Posted on Feb 4, 2026

There might be a path forward for scientific discovery and AI. Copying from the now classic Abstraction and the acquisition of complex ideas

Interpreted as a rational reconstruction of the discovery process, the classical generalization idea fares no better. The laws of motion could not even in principle have been discovered by measuring a large number of instances and then looking for commonalities. If such a bizarre procedure were to be carried out, no commonalities would be found. Different objects do not, as a matter of empirical fact, have the same acceleration in free fall; even a single comparison between a stone and a feather should be sufficient to remind us of this obvious fact. On the Aristotelian view of higher-order knowledge, Newton’s celebrated law of gravitation is false. Interpreted as an empirical generalization, it contradicts experience. Nevertheless, the law is universally adopted throughout science. Its truth, if truth it has, must be of a different type than that championed by Aristotle and modern empiricists.

Effectively, a regime where you train using tons of data is not how humans get our concepts. Given what we can do with machine learning, a possible viable path forward would be to generate as may abstractions as possible a-priori (by thinking hard!), do some meta-learning to understand how these abstractions map to sensory output, and then go back via some compositionality search and map the abstractions to the real data.

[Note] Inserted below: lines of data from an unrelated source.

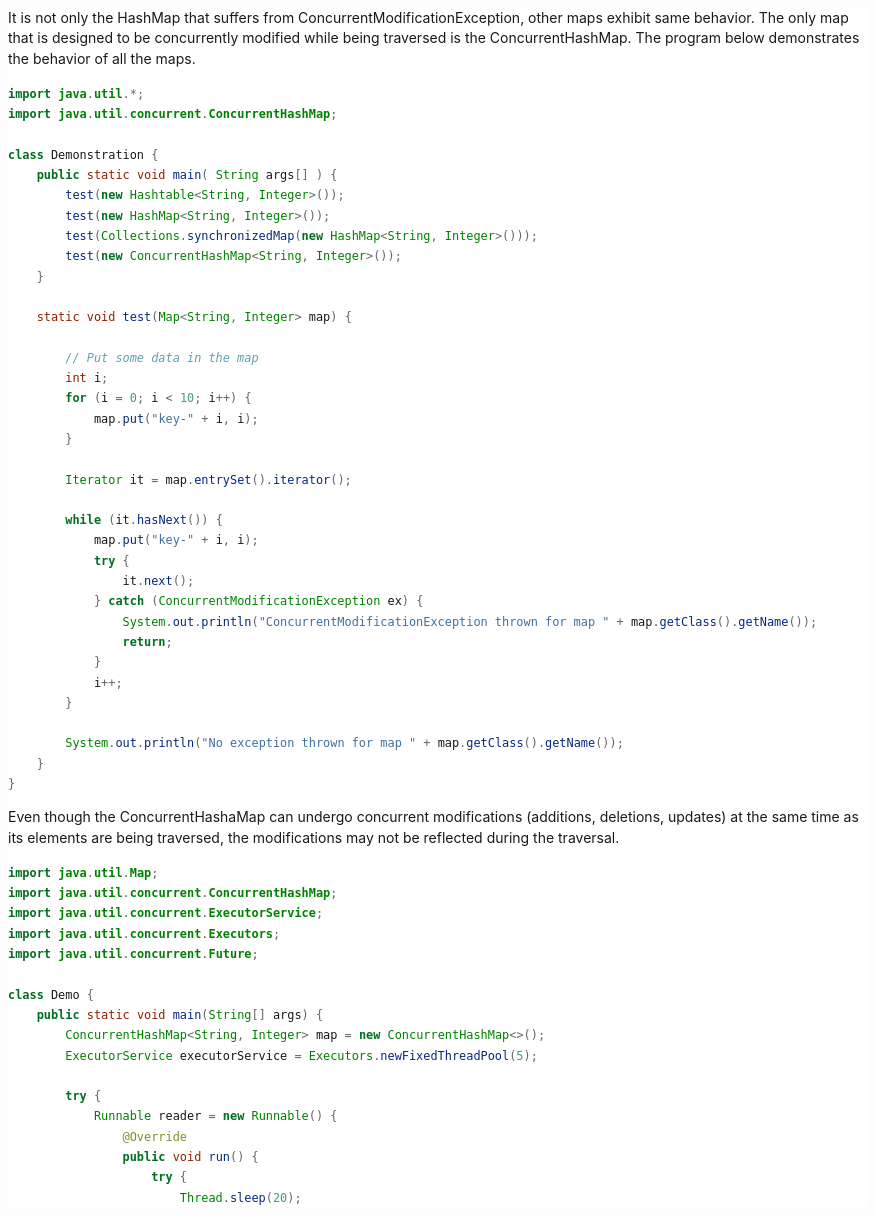 It is not only the HashMap that suffers from ConcurrentModificationException, other maps exhibit same behavior. The only map that is designed to be concurrently modified while being traversed is the ConcurrentHashMap. The program below demonstrates the behavior of all the maps.

```java
import java.util.*;
import java.util.concurrent.ConcurrentHashMap;

class Demonstration {
    public static void main( String args[] ) {
        test(new Hashtable<String, Integer>());
        test(new HashMap<String, Integer>());
        test(Collections.synchronizedMap(new HashMap<String, Integer>()));
        test(new ConcurrentHashMap<String, Integer>());
    }

    static void test(Map<String, Integer> map) {

        // Put some data in the map
        int i;
        for (i = 0; i < 10; i++) {
            map.put("key-" + i, i);
        }

        Iterator it = map.entrySet().iterator();

        while (it.hasNext()) {
            map.put("key-" + i, i);
            try {
                it.next();
            } catch (ConcurrentModificationException ex) {
                System.out.println("ConcurrentModificationException thrown for map " + map.getClass().getName());
                return;
            }
            i++;
        }

        System.out.println("No exception thrown for map " + map.getClass().getName());
    }    
}
```

Even though the ConcurrentHashaMap can undergo concurrent modifications (additions, deletions, updates) at the same time as its elements are being traversed, the modifications may not be reflected during the traversal.

```java
import java.util.Map;
import java.util.concurrent.ConcurrentHashMap;
import java.util.concurrent.ExecutorService;
import java.util.concurrent.Executors;
import java.util.concurrent.Future;

class Demo {
    public static void main(String[] args) {
        ConcurrentHashMap<String, Integer> map = new ConcurrentHashMap<>();
        ExecutorService executorService = Executors.newFixedThreadPool(5);

        try {
            Runnable reader = new Runnable() {
                @Override
                public void run() {
                    try {
                        Thread.sleep(20);
```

A third alternative is to seek the origin of initial abstractions in discourse. People talk to each other (as well as to little children) about objects and events that are not in the listener’s current perceptual field (e.g., “the shovel is in the basement”, “your birthday is next week”). To understand such communications the listener must construct their meaning without support from current perceptual input. Perhaps, then, the ultimate origin of abstraction can be found in those mechanisms of language understanding that make it possible to understand out-of-context discourse.